#### TASK REQUIREMENTS
Go through the data below and return each line where the string "Russian" appears.

Document images with source code
+--

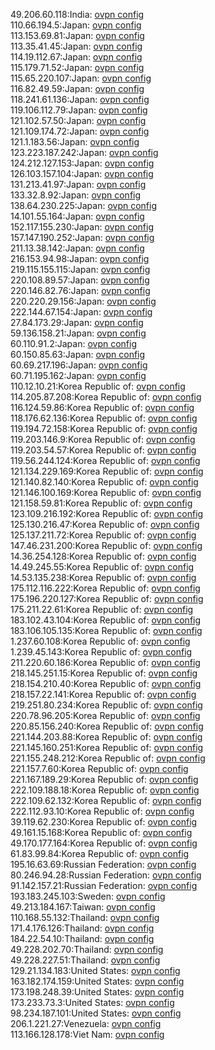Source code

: 49.206.60.118:India: [ovpn config](vpn/49_206_60_118.ovpn)  
110.66.194.5:Japan: [ovpn config](vpn/110_66_194_5.ovpn)  
113.153.69.81:Japan: [ovpn config](vpn/113_153_69_81.ovpn)  
113.35.41.45:Japan: [ovpn config](vpn/113_35_41_45.ovpn)  
114.19.112.67:Japan: [ovpn config](vpn/114_19_112_67.ovpn)  
115.179.71.52:Japan: [ovpn config](vpn/115_179_71_52.ovpn)  
115.65.220.107:Japan: [ovpn config](vpn/115_65_220_107.ovpn)  
116.82.49.59:Japan: [ovpn config](vpn/116_82_49_59.ovpn)  
118.241.61.136:Japan: [ovpn config](vpn/118_241_61_136.ovpn)  
119.106.112.79:Japan: [ovpn config](vpn/119_106_112_79.ovpn)  
121.102.57.50:Japan: [ovpn config](vpn/121_102_57_50.ovpn)  
121.109.174.72:Japan: [ovpn config](vpn/121_109_174_72.ovpn)  
121.1.183.56:Japan: [ovpn config](vpn/121_1_183_56.ovpn)  
123.223.187.242:Japan: [ovpn config](vpn/123_223_187_242.ovpn)  
124.212.127.153:Japan: [ovpn config](vpn/124_212_127_153.ovpn)  
126.103.157.104:Japan: [ovpn config](vpn/126_103_157_104.ovpn)  
131.213.41.97:Japan: [ovpn config](vpn/131_213_41_97.ovpn)  
133.32.8.92:Japan: [ovpn config](vpn/133_32_8_92.ovpn)  
138.64.230.225:Japan: [ovpn config](vpn/138_64_230_225.ovpn)  
14.101.55.164:Japan: [ovpn config](vpn/14_101_55_164.ovpn)  
152.117.155.230:Japan: [ovpn config](vpn/152_117_155_230.ovpn)  
157.147.190.252:Japan: [ovpn config](vpn/157_147_190_252.ovpn)  
211.13.38.142:Japan: [ovpn config](vpn/211_13_38_142.ovpn)  
216.153.94.98:Japan: [ovpn config](vpn/216_153_94_98.ovpn)  
219.115.155.115:Japan: [ovpn config](vpn/219_115_155_115.ovpn)  
220.108.89.57:Japan: [ovpn config](vpn/220_108_89_57.ovpn)  
220.146.82.76:Japan: [ovpn config](vpn/220_146_82_76.ovpn)  
220.220.29.156:Japan: [ovpn config](vpn/220_220_29_156.ovpn)  
222.144.67.154:Japan: [ovpn config](vpn/222_144_67_154.ovpn)  
27.84.173.29:Japan: [ovpn config](vpn/27_84_173_29.ovpn)  
59.136.158.21:Japan: [ovpn config](vpn/59_136_158_21.ovpn)  
60.110.91.2:Japan: [ovpn config](vpn/60_110_91_2.ovpn)  
60.150.85.63:Japan: [ovpn config](vpn/60_150_85_63.ovpn)  
60.69.217.196:Japan: [ovpn config](vpn/60_69_217_196.ovpn)  
60.71.195.162:Japan: [ovpn config](vpn/60_71_195_162.ovpn)  
110.12.10.21:Korea Republic of: [ovpn config](vpn/110_12_10_21.ovpn)  
114.205.87.208:Korea Republic of: [ovpn config](vpn/114_205_87_208.ovpn)  
116.124.59.86:Korea Republic of: [ovpn config](vpn/116_124_59_86.ovpn)  
118.176.62.136:Korea Republic of: [ovpn config](vpn/118_176_62_136.ovpn)  
119.194.72.158:Korea Republic of: [ovpn config](vpn/119_194_72_158.ovpn)  
119.203.146.9:Korea Republic of: [ovpn config](vpn/119_203_146_9.ovpn)  
119.203.54.57:Korea Republic of: [ovpn config](vpn/119_203_54_57.ovpn)  
119.56.244.124:Korea Republic of: [ovpn config](vpn/119_56_244_124.ovpn)  
121.134.229.169:Korea Republic of: [ovpn config](vpn/121_134_229_169.ovpn)  
121.140.82.140:Korea Republic of: [ovpn config](vpn/121_140_82_140.ovpn)  
121.146.100.169:Korea Republic of: [ovpn config](vpn/121_146_100_169.ovpn)  
121.158.59.81:Korea Republic of: [ovpn config](vpn/121_158_59_81.ovpn)  
123.109.216.192:Korea Republic of: [ovpn config](vpn/123_109_216_192.ovpn)  
125.130.216.47:Korea Republic of: [ovpn config](vpn/125_130_216_47.ovpn)  
125.137.211.72:Korea Republic of: [ovpn config](vpn/125_137_211_72.ovpn)  
147.46.231.200:Korea Republic of: [ovpn config](vpn/147_46_231_200.ovpn)  
14.36.254.128:Korea Republic of: [ovpn config](vpn/14_36_254_128.ovpn)  
14.49.245.55:Korea Republic of: [ovpn config](vpn/14_49_245_55.ovpn)  
14.53.135.238:Korea Republic of: [ovpn config](vpn/14_53_135_238.ovpn)  
175.112.116.222:Korea Republic of: [ovpn config](vpn/175_112_116_222.ovpn)  
175.196.220.127:Korea Republic of: [ovpn config](vpn/175_196_220_127.ovpn)  
175.211.22.61:Korea Republic of: [ovpn config](vpn/175_211_22_61.ovpn)  
183.102.43.104:Korea Republic of: [ovpn config](vpn/183_102_43_104.ovpn)  
183.106.105.135:Korea Republic of: [ovpn config](vpn/183_106_105_135.ovpn)  
1.237.60.108:Korea Republic of: [ovpn config](vpn/1_237_60_108.ovpn)  
1.239.45.143:Korea Republic of: [ovpn config](vpn/1_239_45_143.ovpn)  
211.220.60.186:Korea Republic of: [ovpn config](vpn/211_220_60_186.ovpn)  
218.145.251.15:Korea Republic of: [ovpn config](vpn/218_145_251_15.ovpn)  
218.154.210.40:Korea Republic of: [ovpn config](vpn/218_154_210_40.ovpn)  
218.157.22.141:Korea Republic of: [ovpn config](vpn/218_157_22_141.ovpn)  
219.251.80.234:Korea Republic of: [ovpn config](vpn/219_251_80_234.ovpn)  
220.78.96.205:Korea Republic of: [ovpn config](vpn/220_78_96_205.ovpn)  
220.85.156.240:Korea Republic of: [ovpn config](vpn/220_85_156_240.ovpn)  
221.144.203.88:Korea Republic of: [ovpn config](vpn/221_144_203_88.ovpn)  
221.145.160.251:Korea Republic of: [ovpn config](vpn/221_145_160_251.ovpn)  
221.155.248.212:Korea Republic of: [ovpn config](vpn/221_155_248_212.ovpn)  
221.157.7.60:Korea Republic of: [ovpn config](vpn/221_157_7_60.ovpn)  
221.167.189.29:Korea Republic of: [ovpn config](vpn/221_167_189_29.ovpn)  
222.109.188.18:Korea Republic of: [ovpn config](vpn/222_109_188_18.ovpn)  
222.109.62.132:Korea Republic of: [ovpn config](vpn/222_109_62_132.ovpn)  
222.112.93.10:Korea Republic of: [ovpn config](vpn/222_112_93_10.ovpn)  
39.119.62.230:Korea Republic of: [ovpn config](vpn/39_119_62_230.ovpn)  
49.161.15.168:Korea Republic of: [ovpn config](vpn/49_161_15_168.ovpn)  
49.170.177.164:Korea Republic of: [ovpn config](vpn/49_170_177_164.ovpn)  
61.83.99.84:Korea Republic of: [ovpn config](vpn/61_83_99_84.ovpn)  
195.16.63.69:Russian Federation: [ovpn config](vpn/195_16_63_69.ovpn)  
80.246.94.28:Russian Federation: [ovpn config](vpn/80_246_94_28.ovpn)  
91.142.157.21:Russian Federation: [ovpn config](vpn/91_142_157_21.ovpn)  
193.183.245.103:Sweden: [ovpn config](vpn/193_183_245_103.ovpn)  
49.213.184.167:Taiwan: [ovpn config](vpn/49_213_184_167.ovpn)  
110.168.55.132:Thailand: [ovpn config](vpn/110_168_55_132.ovpn)  
171.4.176.126:Thailand: [ovpn config](vpn/171_4_176_126.ovpn)  
184.22.54.10:Thailand: [ovpn config](vpn/184_22_54_10.ovpn)  
49.228.202.70:Thailand: [ovpn config](vpn/49_228_202_70.ovpn)  
49.228.227.51:Thailand: [ovpn config](vpn/49_228_227_51.ovpn)  
129.21.134.183:United States: [ovpn config](vpn/129_21_134_183.ovpn)  
163.182.174.159:United States: [ovpn config](vpn/163_182_174_159.ovpn)  
173.198.248.39:United States: [ovpn config](vpn/173_198_248_39.ovpn)  
173.233.73.3:United States: [ovpn config](vpn/173_233_73_3.ovpn)  
98.234.187.101:United States: [ovpn config](vpn/98_234_187_101.ovpn)  
206.1.221.27:Venezuela: [ovpn config](vpn/206_1_221_27.ovpn)  
113.166.128.178:Viet Nam: [ovpn config](vpn/113_166_128_178.ovpn)  
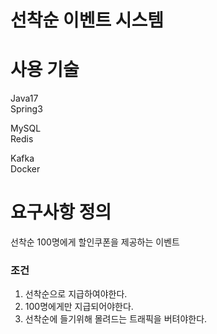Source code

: # 선착순 이벤트 시스템

# 사용 기술
Java17  
Spring3  

MySQL  
Redis  

Kafka  
Docker  

# 요구사항 정의
선착순 100명에게 할인쿠폰을 제공하는 이벤트
### 조건
1. 선착순으로 지급하여야한다.
2. 100명에게만 지급되어야한다.
3. 선착순에 들기위해 몰려드는 트래픽을 버텨야한다.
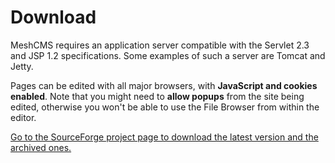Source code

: # Download

MeshCMS requires an application server compatible with the Servlet 2.3 and JSP 1.2 specifications. Some examples of such a server are Tomcat and Jetty.

Pages can be edited with all major browsers, with **JavaScript and cookies enabled**. Note that you might need to **allow popups** from the site being edited, otherwise you won't be able to use the File Browser from within the editor.

[Go to the SourceForge project page to download the latest version and the archived ones.](https://sourceforge.net/projects/meshcms/)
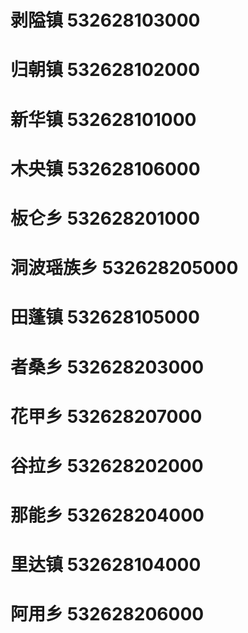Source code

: # 剥隘镇 532628103000
# 归朝镇 532628102000
# 新华镇 532628101000
# 木央镇 532628106000
# 板仑乡 532628201000
# 洞波瑶族乡 532628205000
# 田蓬镇 532628105000
# 者桑乡 532628203000
# 花甲乡 532628207000
# 谷拉乡 532628202000
# 那能乡 532628204000
# 里达镇 532628104000
# 阿用乡 532628206000
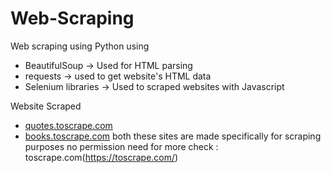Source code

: # Web-Scraping

Web scraping using Python using 
- BeautifulSoup -> Used for HTML parsing
- requests -> used to get website's HTML data
- Selenium libraries -> Used to scraped websites with Javascript

Website Scraped
- [quotes.toscrape.com](http://quotes.toscrape.com/)
- [books.toscrape.com](http://books.toscrape.com/)
 both these sites are made specifically for scraping purposes no permission need for more check : toscrape.com(https://toscrape.com/)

+--

#### OUTPUT
195.16.63.69:Russian Federation: [ovpn config](vpn/195_16_63_69.ovpn)  
80.246.94.28:Russian Federation: [ovpn config](vpn/80_246_94_28.ovpn)  
91.142.157.21:Russian Federation: [ovpn config](vpn/91_142_157_21.ovpn)  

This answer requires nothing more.